Книги его были такими же «горячими». Записи плаваний — то в незнакомый и суровый океан, то в манящие всех страны Запада влекли читателя, дразнили простором и удалью, наполняли ветром грудь, расправляли у читателя плечи. Книги были такими же подвижными, как волны, — одна книга перехлестывалась в другую, они перемешивались. Из отстоявшихся, устойчивых вещей остались, на мой взгляд, ранние повести с четкими сюжетами и трогательные и беспощадные портреты морских «корешей», среди которых, на мой взгляд, самый лучший — «Невезучий Альфонс». Однако не вся могучая натура Конецкого уместилась в обложках — он постоянно клокотал, нападал на коллег, излучал какую-то неустроенность и воинственную обиду: все как бы в чем-то задолжали ему, что-то недодали, не так низко поклонились. И это при том, что у многих из нас, особенно в Пен-клубе, и заслуг и обид тоже хватало. И то, что он и здесь хотел непременно быть и самым первым, и самым обиженным, вызывало разлад. Помню великолепное его семидесятилетие в Пен-клубе, проведенное Цветковым на военно-морской лад, с «рындой», тельняшкой, с построением всех членов клуба. Помню, Битов подарил Виктору Викторовичу настоящую боцманскую дудку.
Конецкий был очень растроган, но в конце, как это он любил, устроил скандал, сцепившись с Александром Моисеевичем Володиным, несколько раз с напором повторив свою версию того, как Володин, работая воспитателем в общежитии, «собирал материал» для «Фабричной девчонки». Володин, обидевшись, ушел и вечером позвонил Штемлеру и сказал, что выходит из Пен-клуба, раз его там оскорбляют. Конечно, писатели не только должны писать, они должны еще время от времени «распускать перья», и Конецкий делал это регулярно, не считаясь с окружением, но, безусловно, воздействуя на него. При этом было ясно, что звонить Конецкому и просить его извиниться было бесполезно — это вызвало бы лишь фейерверк самых крепких морских ругательств. Какие там существуют? «Малый морской загиб», «Большой морской загиб»? Это было бы интересно в другое время, но данному случаю не помогало никак, а лишь все бы сильней накалило.
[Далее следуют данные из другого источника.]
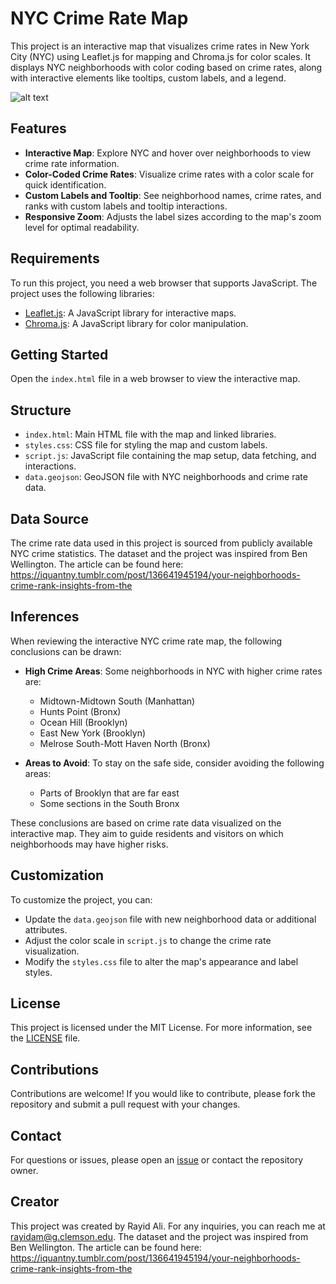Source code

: # NYC Crime Rate Map

This project is an interactive map that visualizes crime rates in New York City (NYC) using Leaflet.js for mapping and Chroma.js for color scales. It displays NYC neighborhoods with color coding based on crime rates, along with interactive elements like tooltips, custom labels, and a legend.

![alt text](https://github.com/rayidali4/rayidali4.github.io/blob/4329b13111eb6ff65aa43c8a42a618723d248f55/Screenshot%202024-04-27%20at%207.02.58%20PM.png)


## Features
- **Interactive Map**: Explore NYC and hover over neighborhoods to view crime rate information.
- **Color-Coded Crime Rates**: Visualize crime rates with a color scale for quick identification.
- **Custom Labels and Tooltip**: See neighborhood names, crime rates, and ranks with custom labels and tooltip interactions.
- **Responsive Zoom**: Adjusts the label sizes according to the map's zoom level for optimal readability.

## Requirements
To run this project, you need a web browser that supports JavaScript. The project uses the following libraries:
- [Leaflet.js](https://leafletjs.com/): A JavaScript library for interactive maps.
- [Chroma.js](https://gka.github.io/chroma.js/): A JavaScript library for color manipulation.

## Getting Started
Open the `index.html` file in a web browser to view the interactive map.

## Structure
- `index.html`: Main HTML file with the map and linked libraries.
- `styles.css`: CSS file for styling the map and custom labels.
- `script.js`: JavaScript file containing the map setup, data fetching, and interactions.
- `data.geojson`: GeoJSON file with NYC neighborhoods and crime rate data.

## Data Source
The crime rate data used in this project is sourced from publicly available NYC crime statistics. The dataset and the project was inspired from Ben Wellington. The article can be found here: https://iquantny.tumblr.com/post/136641945194/your-neighborhoods-crime-rank-insights-from-the

## Inferences

When reviewing the interactive NYC crime rate map, the following conclusions can be drawn:

- **High Crime Areas**: Some neighborhoods in NYC with higher crime rates are:
  - Midtown-Midtown South (Manhattan)
  - Hunts Point (Bronx)
  - Ocean Hill (Brooklyn)
  - East New York (Brooklyn)
  - Melrose South-Mott Haven North (Bronx)

- **Areas to Avoid**: To stay on the safe side, consider avoiding the following areas:
  - Parts of Brooklyn that are far east
  - Some sections in the South Bronx

These conclusions are based on crime rate data visualized on the interactive map. They aim to guide residents and visitors on which neighborhoods may have higher risks.


## Customization
To customize the project, you can:
- Update the `data.geojson` file with new neighborhood data or additional attributes.
- Adjust the color scale in `script.js` to change the crime rate visualization.
- Modify the `styles.css` file to alter the map's appearance and label styles.

## License
This project is licensed under the MIT License. For more information, see the [LICENSE](./LICENSE) file.

## Contributions
Contributions are welcome! If you would like to contribute, please fork the repository and submit a pull request with your changes.

## Contact
For questions or issues, please open an [issue](https://github.com/rayidali4/rayidali4.github.io/issues) or contact the repository owner.

## Creator
This project was created by Rayid Ali. For any inquiries, you can reach me at rayidam@g.clemson.edu.
The dataset and the project was inspired from Ben Wellington. The article can be found here: https://iquantny.tumblr.com/post/136641945194/your-neighborhoods-crime-rank-insights-from-the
Тем не менее вспоминаю я те дни в сладкой тоске: какие люди ругались!
Жизнь книг после смерти писателя — особая, весьма острая тема. Некоторые писатели словно и не писали своих книг: те живут отдельно, сами по себе. Другим книгам необходим живой автор, они как-то наполняют и поднимают друг друга. Конецкий был нужен своим книгам, как музыкант нотам, — он их оживлял, дополнял. Без него книги потеряли важную составляющую. А как сложится жизнь наших книг в будущем, не знает никто.
Имя его, надраенное до блеска, сверкает и сейчас. Его боготворят моряки, хотя многих из них он обидел, как и коллег по перу. Именем его называют корабли. Его знают и те, кто книг не читает. Он все правильно сделал, хотя бы потому, что каждый коллега, только спроси его, тут же возбужденно расскажет историю, в которой Конецкий был не прав, но отпечатался навеки.